Stored data entries:
• • • • •
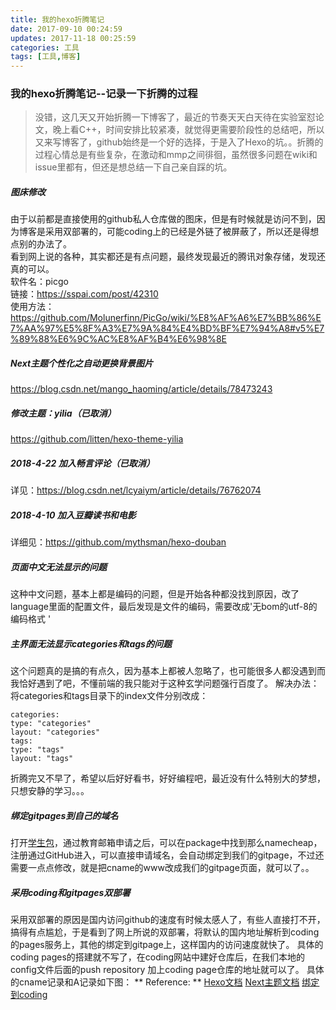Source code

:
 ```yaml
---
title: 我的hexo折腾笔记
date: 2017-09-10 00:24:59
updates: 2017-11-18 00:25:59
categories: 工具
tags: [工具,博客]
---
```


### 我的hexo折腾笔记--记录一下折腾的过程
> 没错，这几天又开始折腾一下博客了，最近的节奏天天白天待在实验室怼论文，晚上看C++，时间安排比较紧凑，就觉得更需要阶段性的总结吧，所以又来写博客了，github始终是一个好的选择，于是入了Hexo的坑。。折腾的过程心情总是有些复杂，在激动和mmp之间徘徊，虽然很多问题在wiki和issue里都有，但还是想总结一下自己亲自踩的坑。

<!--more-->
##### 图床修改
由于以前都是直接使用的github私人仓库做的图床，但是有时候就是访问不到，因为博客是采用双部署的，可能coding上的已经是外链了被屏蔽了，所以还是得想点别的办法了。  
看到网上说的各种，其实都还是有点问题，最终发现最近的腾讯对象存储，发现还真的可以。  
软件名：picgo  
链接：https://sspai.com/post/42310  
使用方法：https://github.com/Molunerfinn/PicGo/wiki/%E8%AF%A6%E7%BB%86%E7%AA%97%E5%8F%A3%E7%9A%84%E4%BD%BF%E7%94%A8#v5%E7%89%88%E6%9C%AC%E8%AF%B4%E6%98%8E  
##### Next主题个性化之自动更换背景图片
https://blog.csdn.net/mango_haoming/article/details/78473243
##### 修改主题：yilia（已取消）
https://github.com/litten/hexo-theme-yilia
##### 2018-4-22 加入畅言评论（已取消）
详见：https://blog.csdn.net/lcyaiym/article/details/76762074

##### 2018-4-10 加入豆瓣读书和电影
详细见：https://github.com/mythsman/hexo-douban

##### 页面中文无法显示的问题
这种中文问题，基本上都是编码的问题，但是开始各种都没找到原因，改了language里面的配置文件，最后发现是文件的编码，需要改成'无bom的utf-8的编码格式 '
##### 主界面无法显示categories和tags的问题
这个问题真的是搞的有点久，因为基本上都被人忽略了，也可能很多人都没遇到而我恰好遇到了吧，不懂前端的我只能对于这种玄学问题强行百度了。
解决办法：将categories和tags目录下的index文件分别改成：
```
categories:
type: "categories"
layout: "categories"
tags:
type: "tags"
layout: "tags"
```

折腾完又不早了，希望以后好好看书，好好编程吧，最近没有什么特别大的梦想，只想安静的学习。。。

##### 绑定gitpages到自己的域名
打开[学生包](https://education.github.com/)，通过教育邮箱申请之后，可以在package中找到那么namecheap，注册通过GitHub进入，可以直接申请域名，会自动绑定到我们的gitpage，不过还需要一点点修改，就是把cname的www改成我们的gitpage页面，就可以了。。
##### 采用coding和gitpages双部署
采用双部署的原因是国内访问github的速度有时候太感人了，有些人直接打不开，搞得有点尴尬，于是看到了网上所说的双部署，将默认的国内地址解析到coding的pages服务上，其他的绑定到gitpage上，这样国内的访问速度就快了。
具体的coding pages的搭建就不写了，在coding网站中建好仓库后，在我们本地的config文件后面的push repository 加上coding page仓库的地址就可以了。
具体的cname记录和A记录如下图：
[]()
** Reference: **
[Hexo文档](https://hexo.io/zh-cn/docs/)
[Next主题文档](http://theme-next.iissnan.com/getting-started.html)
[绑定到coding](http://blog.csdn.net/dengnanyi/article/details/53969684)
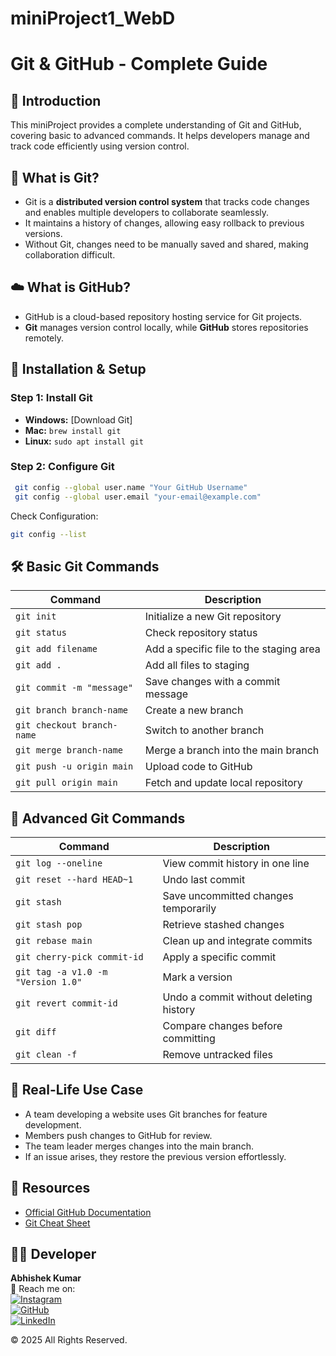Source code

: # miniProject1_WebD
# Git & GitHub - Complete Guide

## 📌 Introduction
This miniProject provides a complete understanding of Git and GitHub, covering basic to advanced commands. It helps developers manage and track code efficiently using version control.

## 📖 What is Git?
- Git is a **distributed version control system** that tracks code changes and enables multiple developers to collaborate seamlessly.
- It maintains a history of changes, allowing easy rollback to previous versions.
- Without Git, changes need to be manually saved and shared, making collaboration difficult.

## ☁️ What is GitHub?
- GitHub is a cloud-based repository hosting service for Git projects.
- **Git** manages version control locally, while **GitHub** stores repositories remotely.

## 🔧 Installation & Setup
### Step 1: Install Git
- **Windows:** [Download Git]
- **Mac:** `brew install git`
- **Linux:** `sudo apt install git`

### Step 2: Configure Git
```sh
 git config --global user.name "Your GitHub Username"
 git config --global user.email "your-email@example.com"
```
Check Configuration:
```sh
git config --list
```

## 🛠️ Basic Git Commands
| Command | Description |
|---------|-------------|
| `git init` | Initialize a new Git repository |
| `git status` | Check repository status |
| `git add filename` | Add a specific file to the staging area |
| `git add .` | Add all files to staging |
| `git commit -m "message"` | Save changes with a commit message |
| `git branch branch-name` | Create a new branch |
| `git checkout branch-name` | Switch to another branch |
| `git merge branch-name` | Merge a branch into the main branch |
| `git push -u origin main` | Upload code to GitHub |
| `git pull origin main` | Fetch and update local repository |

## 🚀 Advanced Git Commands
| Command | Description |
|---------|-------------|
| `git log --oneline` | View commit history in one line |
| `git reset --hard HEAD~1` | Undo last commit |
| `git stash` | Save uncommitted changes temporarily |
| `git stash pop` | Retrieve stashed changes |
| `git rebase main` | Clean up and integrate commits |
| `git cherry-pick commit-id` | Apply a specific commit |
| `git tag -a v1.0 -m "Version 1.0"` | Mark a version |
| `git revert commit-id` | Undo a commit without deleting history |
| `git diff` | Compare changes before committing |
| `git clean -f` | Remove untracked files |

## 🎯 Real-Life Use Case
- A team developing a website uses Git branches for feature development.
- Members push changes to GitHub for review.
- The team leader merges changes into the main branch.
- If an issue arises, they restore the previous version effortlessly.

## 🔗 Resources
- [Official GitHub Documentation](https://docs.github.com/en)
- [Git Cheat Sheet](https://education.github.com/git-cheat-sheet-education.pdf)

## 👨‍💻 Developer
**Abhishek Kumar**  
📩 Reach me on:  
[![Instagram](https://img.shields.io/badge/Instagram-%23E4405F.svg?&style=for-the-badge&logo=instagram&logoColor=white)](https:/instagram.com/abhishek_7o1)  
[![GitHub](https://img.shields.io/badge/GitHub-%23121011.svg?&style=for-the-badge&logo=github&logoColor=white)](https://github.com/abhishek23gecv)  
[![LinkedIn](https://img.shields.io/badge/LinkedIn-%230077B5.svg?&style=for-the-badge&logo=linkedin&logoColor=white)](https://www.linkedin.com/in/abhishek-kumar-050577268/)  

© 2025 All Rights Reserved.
• • • • •
Without including any pictures, reproduce the data exactly.

Response to the exercise:
Source code

:
 ```yaml
---
title: 我的hexo折腾笔记
date: 2017-09-10 00:24:59
updates: 2017-11-18 00:25:59
categories: 工具
tags: [工具,博客]
---
```


### 我的hexo折腾笔记--记录一下折腾的过程
> 没错，这几天又开始折腾一下博客了，最近的节奏天天白天待在实验室怼论文，晚上看C++，时间安排比较紧凑，就觉得更需要阶段性的总结吧，所以又来写博客了，github始终是一个好的选择，于是入了Hexo的坑。。折腾的过程心情总是有些复杂，在激动和mmp之间徘徊，虽然很多问题在wiki和issue里都有，但还是想总结一下自己亲自踩的坑。

<!--more-->
##### 图床修改
由于以前都是直接使用的github私人仓库做的图床，但是有时候就是访问不到，因为博客是采用双部署的，可能coding上的已经是外链了被屏蔽了，所以还是得想点别的办法了。  
看到网上说的各种，其实都还是有点问题，最终发现最近的腾讯对象存储，发现还真的可以。  
软件名：picgo  
链接：https://sspai.com/post/42310  
使用方法：https://github.com/Molunerfinn/PicGo/wiki/%E8%AF%A6%E7%BB%86%E7%AA%97%E5%8F%A3%E7%9A%84%E4%BD%BF%E7%94%A8#v5%E7%89%88%E6%9C%AC%E8%AF%B4%E6%98%8E  
##### Next主题个性化之自动更换背景图片
https://blog.csdn.net/mango_haoming/article/details/78473243
##### 修改主题：yilia（已取消）
https://github.com/litten/hexo-theme-yilia
##### 2018-4-22 加入畅言评论（已取消）
详见：https://blog.csdn.net/lcyaiym/article/details/76762074

##### 2018-4-10 加入豆瓣读书和电影
详细见：https://github.com/mythsman/hexo-douban

##### 页面中文无法显示的问题
这种中文问题，基本上都是编码的问题，但是开始各种都没找到原因，改了language里面的配置文件，最后发现是文件的编码，需要改成'无bom的utf-8的编码格式 '
##### 主界面无法显示categories和tags的问题
这个问题真的是搞的有点久，因为基本上都被人忽略了，也可能很多人都没遇到而我恰好遇到了吧，不懂前端的我只能对于这种玄学问题强行百度了。
解决办法：将categories和tags目录下的index文件分别改成：
```
categories:
type: "categories"
layout: "categories"
tags:
type: "tags"
layout: "tags"
```

折腾完又不早了，希望以后好好看书，好好编程吧，最近没有什么特别大的梦想，只想安静的学习。。。

##### 绑定gitpages到自己的域名
打开[学生包](https://education.github.com/)，通过教育邮箱申请之后，可以在package中找到那么namecheap，注册通过GitHub进入，可以直接申请域名，会自动绑定到我们的gitpage，不过还需要一点点修改，就是把cname的www改成我们的gitpage页面，就可以了。。
##### 采用coding和gitpages双部署
采用双部署的原因是国内访问github的速度有时候太感人了，有些人直接打不开，搞得有点尴尬，于是看到了网上所说的双部署，将默认的国内地址解析到coding的pages服务上，其他的绑定到gitpage上，这样国内的访问速度就快了。
具体的coding pages的搭建就不写了，在coding网站中建好仓库后，在我们本地的config文件后面的push repository 加上coding page仓库的地址就可以了。
具体的cname记录和A记录如下图：
[]()
** Reference: **
[Hexo文档](https://hexo.io/zh-cn/docs/)
[Next主题文档](http://theme-next.iissnan.com/getting-started.html)
[绑定到coding](http://blog.csdn.net/dengnanyi/article/details/53969684)
Source code

: # miniProject1_WebD
# Git & GitHub - Complete Guide

## 📌 Introduction
This miniProject provides a complete understanding of Git and GitHub, covering basic to advanced commands. It helps developers manage and track code efficiently using version control.

## 📖 What is Git?
- Git is a **distributed version control system** that tracks code changes and enables multiple developers to collaborate seamlessly.
- It maintains a history of changes, allowing easy rollback to previous versions.
- Without Git, changes need to be manually saved and shared, making collaboration difficult.

## ☁️ What is GitHub?
- GitHub is a cloud-based repository hosting service for Git projects.
- **Git** manages version control locally, while **GitHub** stores repositories remotely.

## 🔧 Installation & Setup
### Step 1: Install Git
- **Windows:** [Download Git]
- **Mac:** `brew install git`
- **Linux:** `sudo apt install git`

### Step 2: Configure Git
```sh
 git config --global user.name "Your GitHub Username"
 git config --global user.email "your-email@example.com"
```
Check Configuration:
```sh
git config --list
```

## 🛠️ Basic Git Commands
| Command | Description |
|---------|-------------|
| `git init` | Initialize a new Git repository |
| `git status` | Check repository status |
| `git add filename` | Add a specific file to the staging area |
| `git add .` | Add all files to staging |
| `git commit -m "message"` | Save changes with a commit message |
| `git branch branch-name` | Create a new branch |
| `git checkout branch-name` | Switch to another branch |
| `git merge branch-name` | Merge a branch into the main branch |
| `git push -u origin main` | Upload code to GitHub |
| `git pull origin main` | Fetch and update local repository |

## 🚀 Advanced Git Commands
| Command | Description |
|---------|-------------|
| `git log --oneline` | View commit history in one line |
| `git reset --hard HEAD~1` | Undo last commit |
| `git stash` | Save uncommitted changes temporarily |
| `git stash pop` | Retrieve stashed changes |
| `git rebase main` | Clean up and integrate commits |
| `git cherry-pick commit-id` | Apply a specific commit |
| `git tag -a v1.0 -m "Version 1.0"` | Mark a version |
| `git revert commit-id` | Undo a commit without deleting history |
| `git diff` | Compare changes before committing |
| `git clean -f` | Remove untracked files |

## 🎯 Real-Life Use Case
- A team developing a website uses Git branches for feature development.
- Members push changes to GitHub for review.
- The team leader merges changes into the main branch.
- If an issue arises, they restore the previous version effortlessly.

## 🔗 Resources
- [Official GitHub Documentation](https://docs.github.com/en)
- [Git Cheat Sheet](https://education.github.com/git-cheat-sheet-education.pdf)

## 👨‍💻 Developer
**Abhishek Kumar**  
📩 Reach me on:  
[![Instagram](https://img.shields.io/badge/Instagram-%23E4405F.svg?&style=for-the-badge&logo=instagram&logoColor=white)](https:/instagram.com/abhishek_7o1)  
[![GitHub](https://img.shields.io/badge/GitHub-%23121011.svg?&style=for-the-badge&logo=github&logoColor=white)](https://github.com/abhishek23gecv)  
[![LinkedIn](https://img.shields.io/badge/LinkedIn-%230077B5.svg?&style=for-the-badge&logo=linkedin&logoColor=white)](https://www.linkedin.com/in/abhishek-kumar-050577268/)  

© 2025 All Rights Reserved.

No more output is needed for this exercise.